Gotham KnightThe list of compers for the latest full-length animated Batman film reads like a who’s who of animation composition. Rather than a single composer, Warner Brothers Animation chose to pool together a roster of talent to give the film – really a collection of short segments – more variation and life. Since each segment of the film is a separate story (with separate writers and directors) it was a wise choice, giving the feature – and the score - more surprising twists and turns than it may have otherwise enjoyed.

The first composer presented on the score is Christopher Drake (Wonderwoman and Hellboy Animated). In the liner notes, Drake gives a moving account of meeting Batman voice Kevin Conroy as a young man and his mother declaring that they would one day work together. Well, luckily for Drake, and listenrs everywhere, his dream has become a reality. But Drake’s opening work for the segment “Have I Got A Story For You” is a bit too haphazard and eclectic to really leave an impression. The opening track alone, with its five titles (“Main Titles / Intro / Interlude / Punk Skater / Trouble At The Dock”) feels too much like five songs in one to enjoy. The minute a rhythm begins to catch on, the vibe changes. The majority of this first segment is like that. Drake’s work in the segment “In Darkness Dwells” is more rooted and showcases Drake’s true talent. He describes this section as belonging to the “Nolanverse” of the Batman lore and works with the themes created in the music for Batman Begins and The Dark Knight. The five songs in this segment are downright Batman-y.

Kevin Manthei (Justice League: The New Frontier) is the next composer included. His two longer tracks for the segment “Crossfire” are the best on the album, boasting a heavy electronic vibe that then bleeds into impressive choruses (towards the middle of the track “Infrerno”) and then into wailing violins that lead back into the pounding rhythms. Manthei’s later work on the album (in the segment “Working Through the Pain”) is a bit more subdued, though it still manages to capture the heaviness of Gotham City and Batman’s own inner turmoil. Manthei has shown himself to be a master of animated composition, and he doesn’t let his fans down with either segment here.

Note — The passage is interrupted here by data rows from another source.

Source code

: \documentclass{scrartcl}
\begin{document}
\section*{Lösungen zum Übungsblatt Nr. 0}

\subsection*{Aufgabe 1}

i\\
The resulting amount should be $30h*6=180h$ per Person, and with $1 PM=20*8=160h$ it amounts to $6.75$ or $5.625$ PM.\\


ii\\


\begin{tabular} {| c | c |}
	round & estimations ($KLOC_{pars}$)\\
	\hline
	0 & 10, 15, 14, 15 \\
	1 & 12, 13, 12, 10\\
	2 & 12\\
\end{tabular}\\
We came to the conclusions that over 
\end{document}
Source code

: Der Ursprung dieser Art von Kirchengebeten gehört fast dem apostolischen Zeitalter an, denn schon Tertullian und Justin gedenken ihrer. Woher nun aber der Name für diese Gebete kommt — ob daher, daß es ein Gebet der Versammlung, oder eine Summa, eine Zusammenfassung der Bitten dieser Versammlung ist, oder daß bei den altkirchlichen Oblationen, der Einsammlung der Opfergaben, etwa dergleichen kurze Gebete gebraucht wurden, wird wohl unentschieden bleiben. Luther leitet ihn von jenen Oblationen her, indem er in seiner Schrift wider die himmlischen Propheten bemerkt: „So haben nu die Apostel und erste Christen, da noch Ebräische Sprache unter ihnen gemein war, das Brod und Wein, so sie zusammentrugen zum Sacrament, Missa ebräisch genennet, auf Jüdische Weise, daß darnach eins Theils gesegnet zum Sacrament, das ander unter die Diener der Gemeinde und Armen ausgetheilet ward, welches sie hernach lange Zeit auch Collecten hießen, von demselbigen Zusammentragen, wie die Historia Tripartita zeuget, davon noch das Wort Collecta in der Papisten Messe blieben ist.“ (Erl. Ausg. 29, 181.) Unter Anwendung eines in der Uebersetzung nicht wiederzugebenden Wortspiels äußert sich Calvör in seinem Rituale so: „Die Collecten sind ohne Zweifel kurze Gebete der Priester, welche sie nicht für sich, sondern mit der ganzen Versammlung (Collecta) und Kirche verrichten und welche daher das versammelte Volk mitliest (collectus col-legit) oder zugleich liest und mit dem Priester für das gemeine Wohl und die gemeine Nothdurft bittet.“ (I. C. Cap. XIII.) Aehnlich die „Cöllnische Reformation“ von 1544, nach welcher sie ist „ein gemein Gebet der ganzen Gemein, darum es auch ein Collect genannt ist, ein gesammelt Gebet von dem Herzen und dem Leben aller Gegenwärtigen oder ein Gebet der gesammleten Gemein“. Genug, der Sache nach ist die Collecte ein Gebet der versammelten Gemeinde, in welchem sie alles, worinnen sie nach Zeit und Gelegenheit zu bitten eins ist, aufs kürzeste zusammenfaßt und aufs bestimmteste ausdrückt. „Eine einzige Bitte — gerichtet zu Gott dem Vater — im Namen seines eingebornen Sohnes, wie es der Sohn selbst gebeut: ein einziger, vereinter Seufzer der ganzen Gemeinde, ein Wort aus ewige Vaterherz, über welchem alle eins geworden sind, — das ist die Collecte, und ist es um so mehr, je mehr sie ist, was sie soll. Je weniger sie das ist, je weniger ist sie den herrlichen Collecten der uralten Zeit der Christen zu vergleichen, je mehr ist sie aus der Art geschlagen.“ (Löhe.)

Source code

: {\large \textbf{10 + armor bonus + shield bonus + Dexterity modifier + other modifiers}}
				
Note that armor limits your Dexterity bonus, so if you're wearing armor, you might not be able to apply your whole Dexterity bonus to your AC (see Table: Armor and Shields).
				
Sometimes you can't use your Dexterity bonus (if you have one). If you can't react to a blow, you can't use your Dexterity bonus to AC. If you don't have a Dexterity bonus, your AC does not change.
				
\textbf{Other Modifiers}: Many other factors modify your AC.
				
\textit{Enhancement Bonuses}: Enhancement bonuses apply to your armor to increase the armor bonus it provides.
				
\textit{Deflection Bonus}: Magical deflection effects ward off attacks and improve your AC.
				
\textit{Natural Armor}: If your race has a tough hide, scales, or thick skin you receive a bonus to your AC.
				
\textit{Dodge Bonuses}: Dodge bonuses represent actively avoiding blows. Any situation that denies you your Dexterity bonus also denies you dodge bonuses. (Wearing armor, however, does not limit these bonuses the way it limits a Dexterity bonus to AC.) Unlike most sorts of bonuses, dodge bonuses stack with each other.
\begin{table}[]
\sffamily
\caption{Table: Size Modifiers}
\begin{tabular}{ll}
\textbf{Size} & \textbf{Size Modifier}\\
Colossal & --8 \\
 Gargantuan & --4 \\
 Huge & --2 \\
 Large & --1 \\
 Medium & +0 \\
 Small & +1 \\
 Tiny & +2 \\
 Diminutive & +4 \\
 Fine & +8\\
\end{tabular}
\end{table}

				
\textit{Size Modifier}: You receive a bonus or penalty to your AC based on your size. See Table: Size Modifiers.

The final composer, Robert J. Kral (Superman: Doomsday, “Angel”) is charged with displaying the more emotional side of Batman in his first segment (“Field Test”) and in “New Device” and “Trigger A Device / As Good As Your Drive,” he does just that. Both are surprisingly slower and more richly reflective than anything else on the album. Kral follows this up with a more standard actioner (“A Russian In His Grave / It Works Too Well”) to wrap up the segment in full force. Later, Kral is again called upon (in the segment “Deadshot”) to place Batman’s emotions on musical display. The short track “Parents Killed” may have some heavy bass, but it’s stil a reflectively emotional undertaking. Next to this track and its subdued follower, the third track in this segment – “Gordon / Batman / The Train” – all but explodes onto the stage. If nothing else, Kral proves that he’s got range.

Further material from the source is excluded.